▶ [Exercise data]:
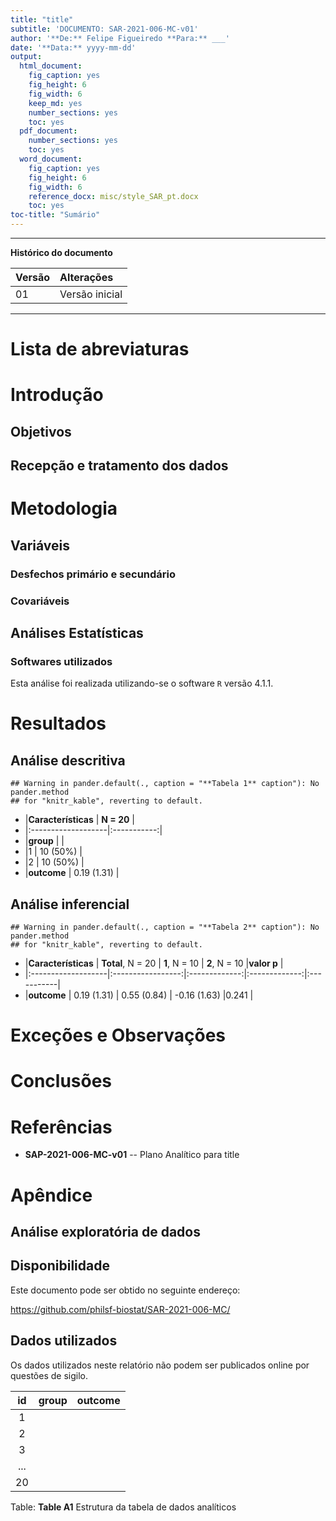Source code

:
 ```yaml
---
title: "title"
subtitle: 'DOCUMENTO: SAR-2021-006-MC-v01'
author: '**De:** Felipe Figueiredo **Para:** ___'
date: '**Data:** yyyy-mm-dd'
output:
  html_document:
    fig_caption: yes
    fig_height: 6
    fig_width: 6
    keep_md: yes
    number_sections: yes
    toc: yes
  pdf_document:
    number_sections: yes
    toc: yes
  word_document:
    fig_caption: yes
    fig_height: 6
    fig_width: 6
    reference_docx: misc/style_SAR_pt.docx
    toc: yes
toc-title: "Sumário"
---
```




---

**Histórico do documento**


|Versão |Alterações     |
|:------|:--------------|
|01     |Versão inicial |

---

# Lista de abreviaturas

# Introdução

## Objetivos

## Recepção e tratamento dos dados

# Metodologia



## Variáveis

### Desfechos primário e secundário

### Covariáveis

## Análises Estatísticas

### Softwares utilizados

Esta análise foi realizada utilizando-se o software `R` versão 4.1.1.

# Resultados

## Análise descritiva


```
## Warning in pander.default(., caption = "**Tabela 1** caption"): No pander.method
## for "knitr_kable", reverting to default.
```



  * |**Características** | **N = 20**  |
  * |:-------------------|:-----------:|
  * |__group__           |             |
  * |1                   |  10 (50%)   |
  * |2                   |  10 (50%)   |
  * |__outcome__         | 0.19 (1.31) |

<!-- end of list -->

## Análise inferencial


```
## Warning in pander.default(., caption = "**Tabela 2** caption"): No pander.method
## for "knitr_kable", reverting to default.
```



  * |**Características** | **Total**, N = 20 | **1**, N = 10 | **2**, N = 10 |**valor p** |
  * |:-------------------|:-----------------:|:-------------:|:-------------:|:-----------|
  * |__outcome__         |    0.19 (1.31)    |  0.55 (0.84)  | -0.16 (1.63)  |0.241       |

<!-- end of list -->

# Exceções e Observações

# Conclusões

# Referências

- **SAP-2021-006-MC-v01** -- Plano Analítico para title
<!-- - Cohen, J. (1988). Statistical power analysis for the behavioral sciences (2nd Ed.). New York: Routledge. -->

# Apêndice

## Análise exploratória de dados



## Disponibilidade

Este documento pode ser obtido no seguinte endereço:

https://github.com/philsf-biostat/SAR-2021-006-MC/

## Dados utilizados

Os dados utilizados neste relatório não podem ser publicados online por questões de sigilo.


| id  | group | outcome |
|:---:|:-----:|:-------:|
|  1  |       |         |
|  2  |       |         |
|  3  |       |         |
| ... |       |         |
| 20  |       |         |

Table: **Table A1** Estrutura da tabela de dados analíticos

▶ [What is being asked]: Where a line of the entries above holds the word "Warning", return that line.

▶ [Answer to the problem]:
## Warning in pander.default(., caption = "**Tabela 1** caption"): No pander.method
## Warning in pander.default(., caption = "**Tabela 2** caption"): No pander.method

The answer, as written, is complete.